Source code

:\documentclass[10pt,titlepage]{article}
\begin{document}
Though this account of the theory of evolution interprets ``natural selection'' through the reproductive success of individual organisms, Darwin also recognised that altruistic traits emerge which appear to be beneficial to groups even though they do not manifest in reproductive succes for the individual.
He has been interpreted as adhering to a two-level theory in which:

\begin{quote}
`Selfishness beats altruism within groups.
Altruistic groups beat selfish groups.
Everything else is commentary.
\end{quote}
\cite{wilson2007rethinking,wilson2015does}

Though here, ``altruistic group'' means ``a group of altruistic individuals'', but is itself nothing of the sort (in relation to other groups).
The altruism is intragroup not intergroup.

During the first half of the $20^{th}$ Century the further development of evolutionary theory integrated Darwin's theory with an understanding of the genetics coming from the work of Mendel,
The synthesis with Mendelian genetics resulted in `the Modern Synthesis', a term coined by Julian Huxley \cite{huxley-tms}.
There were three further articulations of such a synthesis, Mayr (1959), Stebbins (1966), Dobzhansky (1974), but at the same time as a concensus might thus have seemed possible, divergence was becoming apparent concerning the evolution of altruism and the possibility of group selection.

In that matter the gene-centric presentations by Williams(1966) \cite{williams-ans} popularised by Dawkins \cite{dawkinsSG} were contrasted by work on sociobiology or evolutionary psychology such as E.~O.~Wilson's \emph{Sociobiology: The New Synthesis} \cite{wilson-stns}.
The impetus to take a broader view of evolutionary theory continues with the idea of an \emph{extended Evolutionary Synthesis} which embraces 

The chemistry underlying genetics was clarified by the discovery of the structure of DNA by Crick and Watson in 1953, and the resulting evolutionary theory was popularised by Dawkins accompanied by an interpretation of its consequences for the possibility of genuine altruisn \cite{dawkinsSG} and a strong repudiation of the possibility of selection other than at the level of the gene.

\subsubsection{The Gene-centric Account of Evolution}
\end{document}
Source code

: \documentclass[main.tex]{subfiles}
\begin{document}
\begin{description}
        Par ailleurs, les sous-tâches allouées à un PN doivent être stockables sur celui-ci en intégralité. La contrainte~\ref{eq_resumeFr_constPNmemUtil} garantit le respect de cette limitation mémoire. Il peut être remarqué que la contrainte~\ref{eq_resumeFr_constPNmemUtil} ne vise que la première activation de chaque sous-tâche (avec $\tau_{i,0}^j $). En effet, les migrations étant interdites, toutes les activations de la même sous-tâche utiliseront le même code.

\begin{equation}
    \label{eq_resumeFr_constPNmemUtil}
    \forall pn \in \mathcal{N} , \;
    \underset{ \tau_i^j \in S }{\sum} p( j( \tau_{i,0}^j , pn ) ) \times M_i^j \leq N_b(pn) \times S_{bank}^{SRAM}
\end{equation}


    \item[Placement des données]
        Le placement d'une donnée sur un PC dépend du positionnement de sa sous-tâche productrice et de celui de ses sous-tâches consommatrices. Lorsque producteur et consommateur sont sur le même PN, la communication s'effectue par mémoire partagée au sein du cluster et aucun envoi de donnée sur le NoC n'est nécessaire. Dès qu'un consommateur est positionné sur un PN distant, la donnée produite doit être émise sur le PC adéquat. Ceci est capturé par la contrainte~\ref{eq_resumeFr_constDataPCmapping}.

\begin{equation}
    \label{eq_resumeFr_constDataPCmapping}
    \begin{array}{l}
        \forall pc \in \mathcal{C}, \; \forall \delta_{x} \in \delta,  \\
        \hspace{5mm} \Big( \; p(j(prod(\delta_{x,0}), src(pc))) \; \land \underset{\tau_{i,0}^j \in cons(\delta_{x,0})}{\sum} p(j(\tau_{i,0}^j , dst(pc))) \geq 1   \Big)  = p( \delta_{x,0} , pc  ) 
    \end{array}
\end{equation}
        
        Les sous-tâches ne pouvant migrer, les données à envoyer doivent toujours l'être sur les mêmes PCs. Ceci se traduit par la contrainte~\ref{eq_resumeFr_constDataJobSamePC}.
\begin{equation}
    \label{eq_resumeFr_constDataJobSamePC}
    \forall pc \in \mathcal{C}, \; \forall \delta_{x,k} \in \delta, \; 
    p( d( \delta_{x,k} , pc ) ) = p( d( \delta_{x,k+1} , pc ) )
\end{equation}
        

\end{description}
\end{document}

DESCRIPTION OF THE TASK →
If a line in the listing includes the word "label", it counts; report the number of such lines and nothing else.

RESPONSE TO THE EXERCISE →
3